According to the National Gallery, it is a Gainsborough masterpiece celebrating a marriage, starring a fashionable young couple and an unfinished spot on the bride’s lap for a future child to be painted in.
That description, according to an art historian, should be swiftly updated, to take in a new theory: the artist was sending up his subjects with a series of rude symbols while hell-bent on revenge.
James Hamilton, author of a new biography on Gainsborough, said he believed the painting of Mr and Mrs Andrews, owned by the National Gallery, should be immediately reappraised, admitting the true nature of the work was so scandalous they may need to be careful in their wording.
His new book details his reexamination of the famous painting, recasting it not as a celebration of the union of two landed families, but a bawdy mockery of the Mr and Mrs Andrews he had fallen out with.
“Certain signs point towards the painter’s revenge,” he said.

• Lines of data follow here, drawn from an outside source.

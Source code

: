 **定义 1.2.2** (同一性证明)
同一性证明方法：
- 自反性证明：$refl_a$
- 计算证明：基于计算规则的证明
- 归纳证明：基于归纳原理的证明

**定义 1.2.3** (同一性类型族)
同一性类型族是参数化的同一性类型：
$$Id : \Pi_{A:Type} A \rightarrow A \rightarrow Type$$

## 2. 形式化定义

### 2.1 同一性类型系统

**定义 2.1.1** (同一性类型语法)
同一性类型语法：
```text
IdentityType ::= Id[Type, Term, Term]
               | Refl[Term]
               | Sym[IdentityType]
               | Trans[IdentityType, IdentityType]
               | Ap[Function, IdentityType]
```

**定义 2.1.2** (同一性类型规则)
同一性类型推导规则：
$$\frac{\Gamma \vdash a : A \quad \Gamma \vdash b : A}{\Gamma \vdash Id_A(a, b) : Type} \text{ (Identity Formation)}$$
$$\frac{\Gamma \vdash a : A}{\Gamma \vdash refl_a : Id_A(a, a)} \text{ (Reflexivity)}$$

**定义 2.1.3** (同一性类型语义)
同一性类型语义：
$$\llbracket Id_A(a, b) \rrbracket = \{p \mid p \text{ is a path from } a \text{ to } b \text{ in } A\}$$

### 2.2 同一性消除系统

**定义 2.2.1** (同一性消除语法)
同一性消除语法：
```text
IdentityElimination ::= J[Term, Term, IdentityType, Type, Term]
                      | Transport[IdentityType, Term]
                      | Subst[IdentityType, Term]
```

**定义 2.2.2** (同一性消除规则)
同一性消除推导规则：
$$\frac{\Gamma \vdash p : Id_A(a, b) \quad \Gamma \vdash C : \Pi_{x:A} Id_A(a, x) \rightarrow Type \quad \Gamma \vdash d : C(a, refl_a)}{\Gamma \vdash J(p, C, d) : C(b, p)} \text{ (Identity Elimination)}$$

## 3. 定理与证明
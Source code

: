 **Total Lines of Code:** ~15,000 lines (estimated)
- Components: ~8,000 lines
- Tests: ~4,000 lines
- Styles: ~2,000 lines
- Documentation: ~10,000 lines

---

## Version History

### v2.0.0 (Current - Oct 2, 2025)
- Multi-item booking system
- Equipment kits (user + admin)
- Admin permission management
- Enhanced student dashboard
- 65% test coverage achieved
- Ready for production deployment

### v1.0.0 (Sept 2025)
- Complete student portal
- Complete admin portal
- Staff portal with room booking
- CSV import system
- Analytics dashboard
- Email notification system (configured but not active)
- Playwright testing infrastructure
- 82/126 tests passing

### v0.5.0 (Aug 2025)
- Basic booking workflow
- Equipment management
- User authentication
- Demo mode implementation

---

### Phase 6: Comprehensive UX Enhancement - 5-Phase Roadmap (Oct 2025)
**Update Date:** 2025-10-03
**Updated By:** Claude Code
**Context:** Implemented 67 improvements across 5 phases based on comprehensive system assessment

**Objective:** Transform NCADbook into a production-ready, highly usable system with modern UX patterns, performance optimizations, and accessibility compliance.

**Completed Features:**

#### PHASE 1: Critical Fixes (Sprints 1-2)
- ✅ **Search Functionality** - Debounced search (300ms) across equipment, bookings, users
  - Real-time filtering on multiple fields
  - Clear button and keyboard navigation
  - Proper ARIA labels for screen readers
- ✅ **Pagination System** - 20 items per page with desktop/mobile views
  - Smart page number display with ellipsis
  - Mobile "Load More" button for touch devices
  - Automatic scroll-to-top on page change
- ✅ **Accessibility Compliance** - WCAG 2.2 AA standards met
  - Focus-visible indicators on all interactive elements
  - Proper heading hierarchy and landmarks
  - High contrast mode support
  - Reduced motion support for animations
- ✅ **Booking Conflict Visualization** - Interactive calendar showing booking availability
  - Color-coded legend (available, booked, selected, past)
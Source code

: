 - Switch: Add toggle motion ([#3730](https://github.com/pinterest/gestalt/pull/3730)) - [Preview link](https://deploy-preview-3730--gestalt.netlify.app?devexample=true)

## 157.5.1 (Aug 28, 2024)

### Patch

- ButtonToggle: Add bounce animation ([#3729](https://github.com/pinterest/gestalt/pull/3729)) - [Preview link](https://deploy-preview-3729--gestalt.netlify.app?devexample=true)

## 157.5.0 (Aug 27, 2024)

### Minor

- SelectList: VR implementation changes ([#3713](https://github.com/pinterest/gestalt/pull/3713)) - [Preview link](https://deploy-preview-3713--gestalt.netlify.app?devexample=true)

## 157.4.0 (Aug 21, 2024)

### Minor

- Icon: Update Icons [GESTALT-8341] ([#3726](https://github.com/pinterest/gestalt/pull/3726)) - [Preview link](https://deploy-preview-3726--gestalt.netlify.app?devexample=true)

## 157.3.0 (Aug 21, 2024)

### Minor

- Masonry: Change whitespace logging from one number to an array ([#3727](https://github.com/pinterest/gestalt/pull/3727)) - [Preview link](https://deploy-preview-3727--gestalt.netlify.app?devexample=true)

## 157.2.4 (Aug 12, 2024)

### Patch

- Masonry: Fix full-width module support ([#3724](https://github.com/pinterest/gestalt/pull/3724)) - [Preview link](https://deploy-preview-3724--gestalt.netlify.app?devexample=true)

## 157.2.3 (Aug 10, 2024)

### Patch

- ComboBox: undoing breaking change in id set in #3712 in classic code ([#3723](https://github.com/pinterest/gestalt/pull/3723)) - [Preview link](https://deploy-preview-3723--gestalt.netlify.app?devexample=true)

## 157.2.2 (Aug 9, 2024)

Among the hidden signs Hamilton claims to have identified are two donkeys trapped in a pen, added in the far background to the left of the painting, a “phallic” bag tied to Mr Andrews hip complete with “floppy leather glove” and a doodle of a penis in Mrs Andrews’ lap.
The painting, completed by Gainsborough in Suffolk in 1748, is known to star Robert Andrews and Frances Carter, subjects of a carefully-arranged marriage to unite two large estates in Sudbury.
Both families were well known to Gainsborough, with a one-time friendship between the artist and Mr Andrews.
But far from being a treasured gift, Hamilton said, the painting in fact disappeared: never named, mentioned in biographies or exhibited until centuries later.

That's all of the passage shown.